How many lines in the records below contain the word "signed"? Answer with the number and nothing else.
*** EXTRACTED ENTRIES Section Begins ***
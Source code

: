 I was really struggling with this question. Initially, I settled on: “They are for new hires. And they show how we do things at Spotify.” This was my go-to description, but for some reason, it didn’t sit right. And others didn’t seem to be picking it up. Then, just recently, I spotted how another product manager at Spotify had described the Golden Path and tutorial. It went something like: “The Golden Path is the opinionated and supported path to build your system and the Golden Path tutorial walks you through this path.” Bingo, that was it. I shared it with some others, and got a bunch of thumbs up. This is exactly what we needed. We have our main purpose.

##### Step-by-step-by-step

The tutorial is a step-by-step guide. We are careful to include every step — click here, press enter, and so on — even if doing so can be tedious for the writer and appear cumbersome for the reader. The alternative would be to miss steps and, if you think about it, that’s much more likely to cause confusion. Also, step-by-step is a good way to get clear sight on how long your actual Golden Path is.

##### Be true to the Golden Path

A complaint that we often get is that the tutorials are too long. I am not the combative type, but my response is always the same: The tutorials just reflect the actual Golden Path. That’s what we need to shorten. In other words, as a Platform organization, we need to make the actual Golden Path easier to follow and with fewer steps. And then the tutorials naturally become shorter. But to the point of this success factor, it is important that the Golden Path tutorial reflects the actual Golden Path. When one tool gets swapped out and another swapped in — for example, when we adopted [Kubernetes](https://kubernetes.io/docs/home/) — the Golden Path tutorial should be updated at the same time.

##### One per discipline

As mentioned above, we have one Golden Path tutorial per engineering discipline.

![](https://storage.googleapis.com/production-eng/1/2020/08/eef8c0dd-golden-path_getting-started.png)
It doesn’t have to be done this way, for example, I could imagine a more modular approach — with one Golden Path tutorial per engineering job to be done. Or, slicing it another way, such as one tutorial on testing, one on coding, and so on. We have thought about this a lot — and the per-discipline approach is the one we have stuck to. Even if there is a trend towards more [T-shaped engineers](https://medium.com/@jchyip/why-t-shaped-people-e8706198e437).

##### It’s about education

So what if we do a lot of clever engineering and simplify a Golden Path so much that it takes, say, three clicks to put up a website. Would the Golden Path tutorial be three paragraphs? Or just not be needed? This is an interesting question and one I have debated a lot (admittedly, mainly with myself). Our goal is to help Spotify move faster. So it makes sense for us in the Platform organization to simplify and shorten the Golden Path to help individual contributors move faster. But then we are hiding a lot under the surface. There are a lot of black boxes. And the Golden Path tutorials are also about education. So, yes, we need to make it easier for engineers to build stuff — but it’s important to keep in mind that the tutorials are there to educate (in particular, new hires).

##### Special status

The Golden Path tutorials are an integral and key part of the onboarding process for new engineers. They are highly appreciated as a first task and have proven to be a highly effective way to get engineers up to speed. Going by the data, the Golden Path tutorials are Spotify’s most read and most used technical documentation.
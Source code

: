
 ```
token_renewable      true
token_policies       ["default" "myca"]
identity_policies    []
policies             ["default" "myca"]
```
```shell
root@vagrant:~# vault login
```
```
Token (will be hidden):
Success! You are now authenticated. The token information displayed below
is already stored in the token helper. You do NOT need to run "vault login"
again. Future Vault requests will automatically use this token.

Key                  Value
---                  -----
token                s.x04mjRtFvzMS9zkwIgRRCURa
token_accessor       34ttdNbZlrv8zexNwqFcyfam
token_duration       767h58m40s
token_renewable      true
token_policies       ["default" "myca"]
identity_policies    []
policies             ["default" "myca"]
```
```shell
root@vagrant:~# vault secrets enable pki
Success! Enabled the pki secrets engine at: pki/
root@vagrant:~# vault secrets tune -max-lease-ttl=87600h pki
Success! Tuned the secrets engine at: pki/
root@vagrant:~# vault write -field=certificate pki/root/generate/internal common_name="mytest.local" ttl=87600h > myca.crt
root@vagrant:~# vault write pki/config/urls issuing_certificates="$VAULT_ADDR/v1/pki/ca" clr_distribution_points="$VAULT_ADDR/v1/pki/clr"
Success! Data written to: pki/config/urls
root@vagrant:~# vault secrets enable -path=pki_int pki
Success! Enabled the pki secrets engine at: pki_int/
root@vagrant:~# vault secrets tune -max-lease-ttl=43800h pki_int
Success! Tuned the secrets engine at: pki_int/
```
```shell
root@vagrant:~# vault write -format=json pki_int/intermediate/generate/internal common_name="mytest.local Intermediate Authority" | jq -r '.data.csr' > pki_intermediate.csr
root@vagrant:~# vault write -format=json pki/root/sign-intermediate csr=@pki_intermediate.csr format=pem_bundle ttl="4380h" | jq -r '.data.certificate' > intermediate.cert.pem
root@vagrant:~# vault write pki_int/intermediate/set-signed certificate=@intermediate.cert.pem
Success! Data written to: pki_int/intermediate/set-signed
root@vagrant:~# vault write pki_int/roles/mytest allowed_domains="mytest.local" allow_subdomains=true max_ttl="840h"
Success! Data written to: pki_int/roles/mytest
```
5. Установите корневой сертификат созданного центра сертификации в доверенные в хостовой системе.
*** EXTRACTED ENTRIES Section Ends ***
**RESULT FOR THIS TASK:** 2